Inline vs Team — Decision Criteria

When a lead session opens with a task, the first decision is do this inline as lead, or spawn a team? Today the call is implicit; this doc makes it explicit. Source: roadmap-ideas.md §2 + empirical pattern data from 2026-06-session-manual-interventions.md.

⚠️ NOT YET WIRED INTO ANY SKILL — TODO

No skill loads this file or instructs the lead to read it at session start. It's a forward-looking design doc that the upcoming domain entrypoint skills (roadmap-ideas.md §1) should reference. Until those skills land, the criteria here are guidance for humans reading this directly, not behavior the harness enforces on the lead at runtime.
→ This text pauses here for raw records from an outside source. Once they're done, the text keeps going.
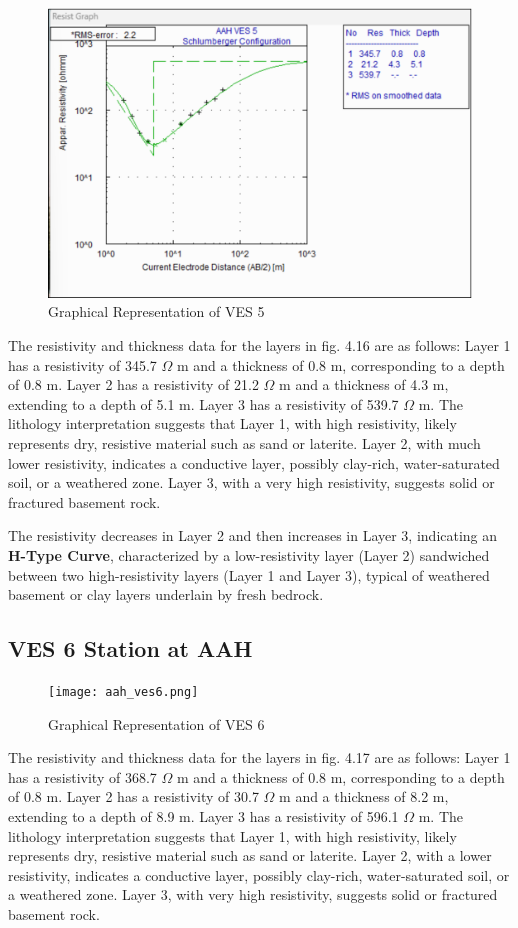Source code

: \documentclass[12pt,a4paper]{report}
\begin{document}
\begin{figure}[H]
    \centering
    \includegraphics[width=1.0\textwidth]{aah_ves5.png}
    \caption{Graphical Representation of VES 5}
    \label{fig:AAH_VES_5_Curve}
\end{figure}
The resistivity and thickness data for the layers in fig.  4.16 are as follows: Layer 1 has a resistivity of 345.7 $\Omega$ m and a thickness of 0.8 m, corresponding to a depth of 0.8 m. Layer 2 has a resistivity of 21.2 $\Omega$ m and a thickness of 4.3 m, extending to a depth of 5.1 m. Layer 3 has a resistivity of 539.7 $\Omega$ m. The lithology interpretation suggests that Layer 1, with high resistivity, likely represents dry, resistive material such as sand or laterite. Layer 2, with much lower resistivity, indicates a conductive layer, possibly clay-rich, water-saturated soil, or a weathered zone. Layer 3, with a very high resistivity, suggests solid or fractured basement rock.

The resistivity decreases in Layer 2 and then increases in Layer 3, indicating an \textbf{H-Type Curve}, characterized by a low-resistivity layer (Layer 2) sandwiched between two high-resistivity layers (Layer 1 and Layer 3), typical of weathered basement or clay layers underlain by fresh bedrock.

\subsection{VES 6 Station at AAH}

\begin{figure}[H]
    \centering
    \texttt{[image: aah\_ves6.png]}
    \caption{Graphical Representation of VES 6}
    \label{fig:AAH_VES_6_Curve}
\end{figure}
The resistivity and thickness data for the layers in fig. 4.17 are as follows: Layer 1 has a resistivity of 368.7 $\Omega$ m and a thickness of 0.8 m, corresponding to a depth of 0.8 m. Layer 2 has a resistivity of 30.7 $\Omega$ m and a thickness of 8.2 m, extending to a depth of 8.9 m. Layer 3 has a resistivity of 596.1 $\Omega$ m. The lithology interpretation suggests that Layer 1, with high resistivity, likely represents dry, resistive material such as sand or laterite. Layer 2, with a lower resistivity, indicates a conductive layer, possibly clay-rich, water-saturated soil, or a weathered zone. Layer 3, with very high resistivity, suggests solid or fractured basement rock. 
\end{document}
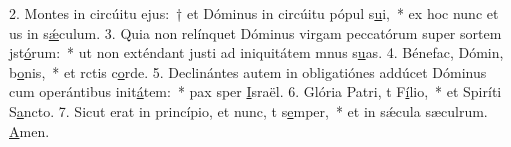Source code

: 2. Montes in circúitu ejus:~† et Dóminus in circúitu pópul s\uline{u}i,~* ex hoc nunc et us in s\uline{ǽ}culum.
3. Quia non relínquet Dóminus virgam peccatórum super sortem jst\uline{ó}rum:~* ut non exténdant justi ad iniquitátem mnus s\uline{u}as.
4. Bénefac, Dómin, b\uline{o}nis,~* et rctis c\uline{o}rde.
5. Declinántes autem in obligatiónes addúcet Dóminus cum operántibus init\uline{á}tem:~* pax sper \uline{I}sraël.
6. Glória Patri, t F\uline{í}lio,~* et Spiríti S\uline{a}ncto.
7. Sicut erat in princípio, et nunc, t s\uline{e}mper,~* et in sǽcula sæculrum. \uline{A}men.
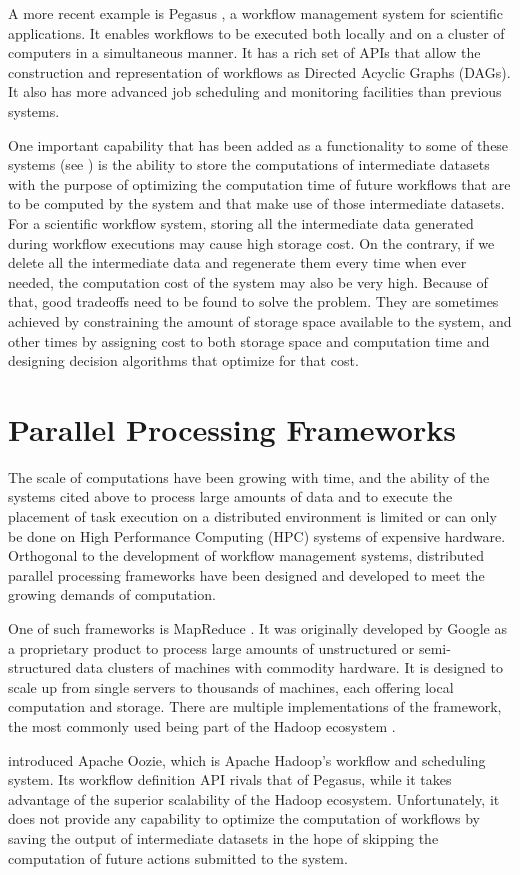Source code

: A more recent example is Pegasus \citep{singh2008workflow}, a workflow management system for scientific applications.  It enables workflows to be executed both locally and on a cluster of computers in a simultaneous manner.  It has a rich set of APIs that allow the construction and representation of workflows as Directed Acyclic Graphs (DAGs).  It also has more advanced job scheduling and monitoring facilities than previous systems.  

One important capability that has been added as a functionality to some of these systems (see \cite{yuan2012data}) is the ability to store the computations of intermediate datasets with the purpose of optimizing the computation time of future workflows that are to be computed by the system and that make use of those intermediate datasets. For a scientific workflow system, storing all the intermediate data generated during workflow executions may cause high storage cost.  On the contrary, if we delete all the intermediate data and regenerate them every time when ever needed, the computation cost of the system may also be very high. Because of that, good tradeoffs need to be found to solve the problem.  They are sometimes achieved by constraining the amount of storage space available to the system, and other times by assigning cost to both storage space and computation time and designing decision algorithms that optimize for that cost. 

\section{Parallel Processing Frameworks}

The scale of computations have been growing with time, and the ability of the systems cited above to process large amounts of data and to execute the placement of task execution on a distributed environment is limited or can only be done on High Performance Computing (HPC) systems of expensive hardware.  Orthogonal to the development of workflow management systems, distributed parallel processing frameworks have been designed and developed to meet the growing demands of computation.  

One of such frameworks is MapReduce \citep{dean2008mapreduce}. It was originally developed by Google as a proprietary product to process large amounts of unstructured or semi-structured data clusters of machines with commodity hardware. It is designed to scale up from single servers to thousands of machines, each offering local computation and storage. There are multiple implementations of the framework, the most commonly used being part of the Hadoop ecosystem \citep{white2012hadoop}.

\cite{islam2012oozie} introduced Apache Oozie, which is Apache Hadoop's workflow and scheduling system.  Its workflow definition API rivals that of Pegasus, while it takes advantage of the superior scalability of the Hadoop ecosystem. Unfortunately, it does not provide any capability to optimize the computation of workflows by saving the output of intermediate datasets in the hope of skipping the computation of future actions submitted to the system.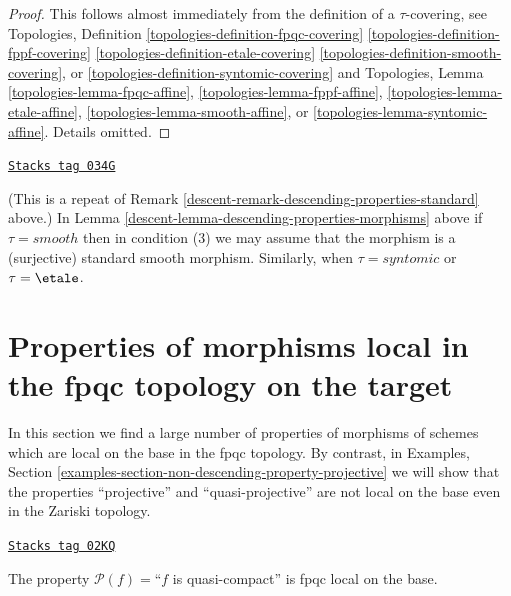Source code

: \begin{proof}
This follows almost immediately from the definition of
a $\tau$-covering, see
Topologies, Definition
\ref{topologies-definition-fpqc-covering}
\ref{topologies-definition-fppf-covering}
\ref{topologies-definition-etale-covering}
\ref{topologies-definition-smooth-covering}, or
\ref{topologies-definition-syntomic-covering}
and Topologies, Lemma
\ref{topologies-lemma-fpqc-affine},
\ref{topologies-lemma-fppf-affine},
\ref{topologies-lemma-etale-affine},
\ref{topologies-lemma-smooth-affine}, or
\ref{topologies-lemma-syntomic-affine}.
Details omitted.
\end{proof}

\begin{remark}
\label{descent-remark-descending-properties-morphisms-standard}
\href{https://stacks.math.columbia.edu/tag/034G}{\texttt{Stacks tag 034G}}

(This is a repeat of Remark \ref{descent-remark-descending-properties-standard} above.)
In Lemma \ref{descent-lemma-descending-properties-morphisms} above if
$\tau = smooth$ then in condition (3) we may assume that
the morphism is a (surjective) standard smooth morphism.
Similarly, when $\tau = syntomic$ or $\tau = \etale$.
\end{remark}

\section{Properties of morphisms local in the fpqc topology on the target}
\label{descent-section-descending-properties-morphisms-fpqc}
In this section we find a large number of properties
of morphisms of schemes which are local on the base
in the fpqc topology. By contrast, in
Examples, Section \ref{examples-section-non-descending-property-projective}
we will show that the properties ``projective'' and ``quasi-projective''
are not local on the base even in the Zariski topology.

\begin{lemma}
\label{descent-lemma-descending-property-quasi-compact}
\href{https://stacks.math.columbia.edu/tag/02KQ}{\texttt{Stacks tag 02KQ}}

The property $\mathcal{P}(f) =$``$f$ is quasi-compact''
is fpqc local on the base.
\end{lemma}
When the integration work happens, every domain entrypoint skill (/integrate-storefront, future /pixel, /merchandising, etc.) should begin with "Read inline-vs-team-criteria.md and decide inline-vs-team before continuing."

TL;DR

Spawn a team if ANY of these are true:

Multiple independent workstreams (parallelizable tracks)
Production code change that needs a reviewer dyad (not a docs/config tweak)
Multiple concurrent worktrees needed (git isolation)
Expected work exceeds one session's context budget
Cross-PR or multi-session ownership needed

Otherwise do it inline.

The signals, in detail

1. Parallelizable tracks

If the task naturally splits into N independent pieces that can run in parallel — e.g. four CSS sections (cards / filters / paging / heading) for a storefront integration, or several agent definitions getting tools: frontmatter updates — that's a team. The wall-clock saved by parallelism is typically larger than the per-spawn overhead.

If there's only one stream, the team's hub-and-spoke routing is pure overhead: every reviewer round adds a SendMessage hop you don't need if you were already going to spawn an Agent subagent inline.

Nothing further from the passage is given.